I don’t often write about new products and services in China’s hyperactive e-commerce space, since such initiatives have become commonplace in an overheated sector where everyone is always looking for any competitive advantage. But the latest pilot program by Jingdong, China’s second largest e-commerce firm, looks like a potential game-changer since it could significantly challenge the entire industry by introducing ultra-fast deliveries. At the same time, newly released data is showing China’s e-commerce sales posted a major decline in the first quarter, hinting the sector may be headed for a rapid slowdown after several years of breakneck growth.Let’s start the latest news from Jingdong, which I consider the most hyperactive of China’s e-commerce firms due to its non-stop introduction of new products and services. I personally think many of its initiatives are a bit misguided, as the company has entered a range of businesses like online travel and real estate services, which are unrelated to its core general merchandise retailing business.

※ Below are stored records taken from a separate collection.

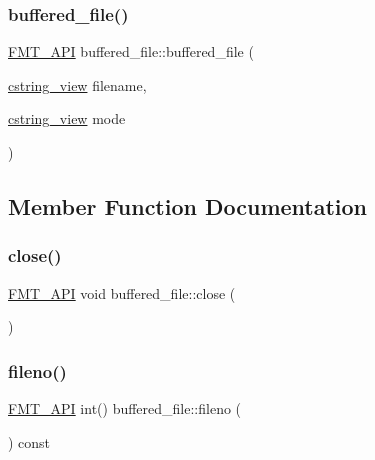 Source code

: \subsubsection{\texorpdfstring{buffered\+\_\+file()}{buffered\_file()}\hspace{0.1cm}{\footnotesize\ttfamily [3/3]}}
{\footnotesize\ttfamily \hyperlink{core_8h_a9a4960b70582ed2620911a0b75dce0b5}{F\+M\+T\+\_\+\+A\+PI} buffered\+\_\+file\+::buffered\+\_\+file (\begin{DoxyParamCaption}\item[{\hyperlink{posix_8h_ae8eb4eb4ba15f0c8755e1d5c8e7c07d9}{cstring\+\_\+view}}]{filename,  }\item[{\hyperlink{posix_8h_ae8eb4eb4ba15f0c8755e1d5c8e7c07d9}{cstring\+\_\+view}}]{mode }\end{DoxyParamCaption})}



\subsection{Member Function Documentation}
\mbox{\label{classbuffered__file_a2756c39b06594666c5a8712873d7c878}} 
\subsubsection{\texorpdfstring{close()}{close()}}
{\footnotesize\ttfamily \hyperlink{core_8h_a9a4960b70582ed2620911a0b75dce0b5}{F\+M\+T\+\_\+\+A\+PI} void buffered\+\_\+file\+::close (\begin{DoxyParamCaption}{ }\end{DoxyParamCaption})}

\mbox{\label{classbuffered__file_ab86229c986f9598cf523ce2a026b750c}} 
\subsubsection{\texorpdfstring{fileno()}{fileno()}}
{\footnotesize\ttfamily \hyperlink{core_8h_a9a4960b70582ed2620911a0b75dce0b5}{F\+M\+T\+\_\+\+A\+PI} int() buffered\+\_\+file\+::fileno (\begin{DoxyParamCaption}{ }\end{DoxyParamCaption}) const}

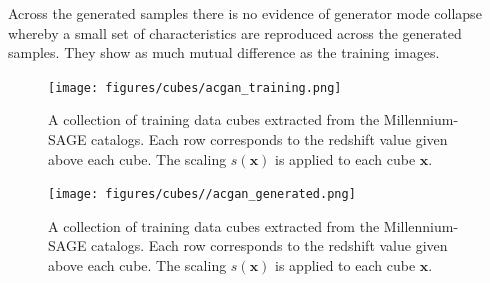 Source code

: \documentclass[twocolumn]{article}
\numberwithin{equation}{section}
\begin{document}
Across the generated samples there is no evidence of generator mode collapse whereby a small set of characteristics are 
reproduced across the generated samples. They show as much mutual difference as the training images.


\begin{figure}[hbt!]
\texttt{[image: figures/cubes/acgan\_training.png]} %
\centering
\caption{A collection of training data cubes extracted from the Millennium-SAGE catalogs. Each row corresponds to the 
         redshift value given above each cube. The scaling $s(\mathbf{x})$ is applied to each cube $\mathbf{x}$.}
\label{fig:t_z_imgs}
\end{figure}

\begin{figure}[hbt!]
\texttt{[image: figures/cubes//acgan\_generated.png]} %
\centering
\caption{A collection of training data cubes extracted from the Millennium-SAGE catalogs. Each row corresponds to the 
         redshift value given above each cube. The scaling $s(\mathbf{x})$ is applied to each cube $\mathbf{x}$.}
\label{fig:g_z_imgs}
\end{figure}



\end{document}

But that said, this latest initiative looks quite intriguing, with Jingdong trialing a program in Beijing to reduce delivery times to 3 hours or less for some orders. (English article) The reports don’t contain too much other detail, but imply the Beijing trial program will be expanded soon to other major cities. They add that the bigger goal from Jingdong, previously known as 360Buy, is to reduce delivery times to 100 minutes or less.

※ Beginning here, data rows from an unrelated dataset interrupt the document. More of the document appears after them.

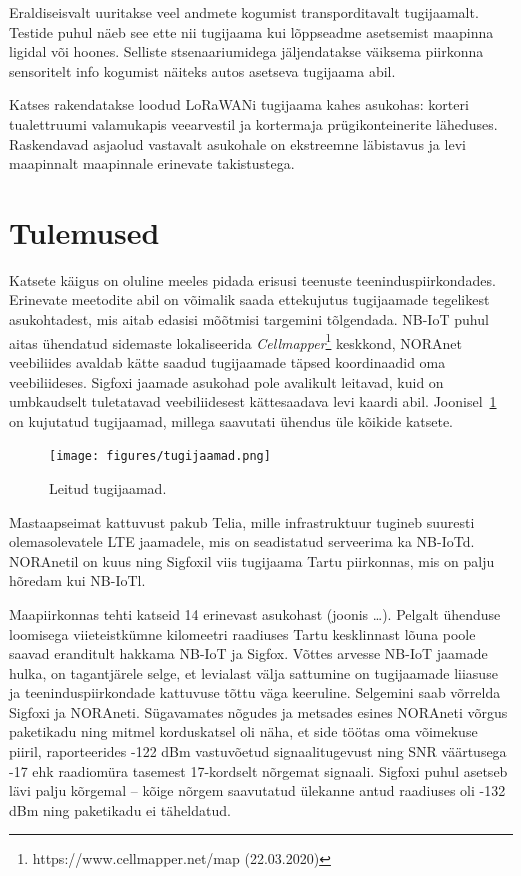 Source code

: \documentclass[12pt]{article}
\begin{document}
    Eraldiseisvalt uuritakse veel andmete kogumist transporditavalt tugijaamalt.
    Testide puhul näeb see ette nii tugijaama kui lõppseadme asetsemist maapinna ligidal või hoones.
    Selliste stsenaariumidega jäljendatakse väiksema piirkonna sensoritelt info kogumist näiteks autos asetseva tugijaama abil.

    Katses rakendatakse loodud LoRaWANi tugijaama kahes asukohas: korteri tualettruumi valamukapis veearvestil ja kortermaja prügikonteinerite läheduses.
    Raskendavad asjaolud vastavalt asukohale on ekstreemne läbistavus ja levi maapinnalt maapinnale erinevate takistustega.

    \newpage
    \section{Tulemused}

    Katsete käigus on oluline meeles pidada erisusi teenuste teeninduspiirkondades.
    Erinevate meetodite abil on võimalik saada ettekujutus tugijaamade tegelikest asukohtadest, mis aitab edasisi mõõtmisi targemini tõlgendada.
    NB-IoT puhul aitas ühendatud sidemaste lokaliseerida \textit{Cellmapper}\footnote{https://www.cellmapper.net/map (22.03.2020)} keskkond, NORAnet veebiliides avaldab kätte saadud tugijaamade täpsed koordinaadid oma veebiliideses.
    Sigfoxi jaamade asukohad pole avalikult leitavad, kuid on umbkaudselt tuletatavad veebiliidesest kättesaadava levi kaardi abil.
    Joonisel~\ref{fig:tugijaamad} on kujutatud tugijaamad, millega saavutati ühendus üle kõikide katsete.

    \begin{figure} [ht]
        \begin{center}
            \texttt{[image: figures/tugijaamad.png]}
            \caption{Leitud tugijaamad.}
            \label{fig:tugijaamad}
        \end{center}
    \end{figure}

    Mastaapseimat kattuvust pakub Telia, mille infrastruktuur tugineb suuresti olemasolevatele LTE jaamadele, mis on seadistatud serveerima ka NB-IoTd.
    NORAnetil on kuus ning Sigfoxil viis tugijaama Tartu piirkonnas, mis on palju hõredam kui NB-IoTl.

    Maapiirkonnas tehti katseid 14 erinevast asukohast (joonis \ldots). Pelgalt ühenduse loomisega viieteistkümne kilomeetri raadiuses Tartu kesklinnast lõuna poole saavad eranditult hakkama NB-IoT ja Sigfox.
    Võttes arvesse NB-IoT jaamade hulka, on tagantjärele selge, et levialast välja sattumine on tugijaamade liiasuse ja teeninduspiirkondade kattuvuse tõttu väga keeruline.
    Selgemini saab võrrelda Sigfoxi ja NORAneti.
    Sügavamates nõgudes ja metsades esines NORAneti võrgus paketikadu ning mitmel korduskatsel oli näha, et side töötas oma võimekuse piiril, raporteerides -122 dBm vastuvõetud signaalitugevust ning SNR väärtusega -17 ehk raadiomüra tasemest 17-kordselt nõrgemat signaali.
    Sigfoxi puhul asetseb lävi palju kõrgemal -- kõige nõrgem saavutatud ülekanne antud raadiuses oli -132 dBm ning paketikadu ei täheldatud.
\end{document}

Jingdong’s move follows a similar strategy by global e-commerce giant Amazon (Nasdaq: AMZN), which is building a series of major warehouses throughout China, including massive logistics centers in major cities like Beijing, Shanghai and Guangzhou. (previous post) Such mega-centers are a critical piece in the ultra-fast delivery equation, since a company can only deliver merchandise so quickly if the physical product is already near a customer’s home when the order is placed.
This kind of ultra-fast delivery could be a real game changer, since it will eliminate one of the last remaining advantages that traditional retailers have over their e-commerce rivals. Customers can instantly receive their products when they buy them at a brick-and-mortar store, but goods purchased online can take a day or more often days to be delivered. Jingdong’s 3 hour target in many ways would equal about the amount of time a person needs to go to a real-world store, buy a product, and then bring the product home.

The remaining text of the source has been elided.